### Description of the task
Repeat the listing word for word, but skip any pictures.
--- Available data Enclosed Below ---
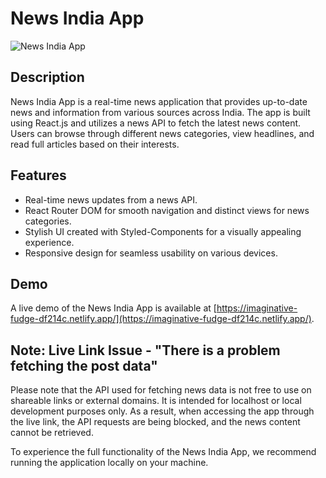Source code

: # News India App

![News India App](https://user-images.githubusercontent.com/85151795/196071749-3f3f9466-bb19-43ee-bdd3-7d3cdae4c083.png)

## Description
News India App is a real-time news application that provides up-to-date news and information from various sources across India. The app is built using React.js and utilizes a news API to fetch the latest news content. Users can browse through different news categories, view headlines, and read full articles based on their interests.

## Features
- Real-time news updates from a news API.
- React Router DOM for smooth navigation and distinct views for news categories.
- Stylish UI created with Styled-Components for a visually appealing experience.
- Responsive design for seamless usability on various devices.

## Demo
A live demo of the News India App is available at [https://imaginative-fudge-df214c.netlify.app/](https://imaginative-fudge-df214c.netlify.app/).

## Note: Live Link Issue - "There is a problem fetching the post data"
Please note that the API used for fetching news data is not free to use on shareable links or external domains. It is intended for localhost or local development purposes only. As a result, when accessing the app through the live link, the API requests are being blocked, and the news content cannot be retrieved.

To experience the full functionality of the News India App, we recommend running the application locally on your machine.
--- End of Enclosed Available data ---
### Reply to the task
Source code

: # News India App

![News India App](https://user-images.githubusercontent.com/85151795/196071749-3f3f9466-bb19-43ee-bdd3-7d3cdae4c083.png)

## Description
News India App is a real-time news application that provides up-to-date news and information from various sources across India. The app is built using React.js and utilizes a news API to fetch the latest news content. Users can browse through different news categories, view headlines, and read full articles based on their interests.

## Features
- Real-time news updates from a news API.
- React Router DOM for smooth navigation and distinct views for news categories.
- Stylish UI created with Styled-Components for a visually appealing experience.
- Responsive design for seamless usability on various devices.

## Demo
A live demo of the News India App is available at [https://imaginative-fudge-df214c.netlify.app/](https://imaginative-fudge-df214c.netlify.app/).

## Note: Live Link Issue - "There is a problem fetching the post data"
Please note that the API used for fetching news data is not free to use on shareable links or external domains. It is intended for localhost or local development purposes only. As a result, when accessing the app through the live link, the API requests are being blocked, and the news content cannot be retrieved.

To experience the full functionality of the News India App, we recommend running the application locally on your machine.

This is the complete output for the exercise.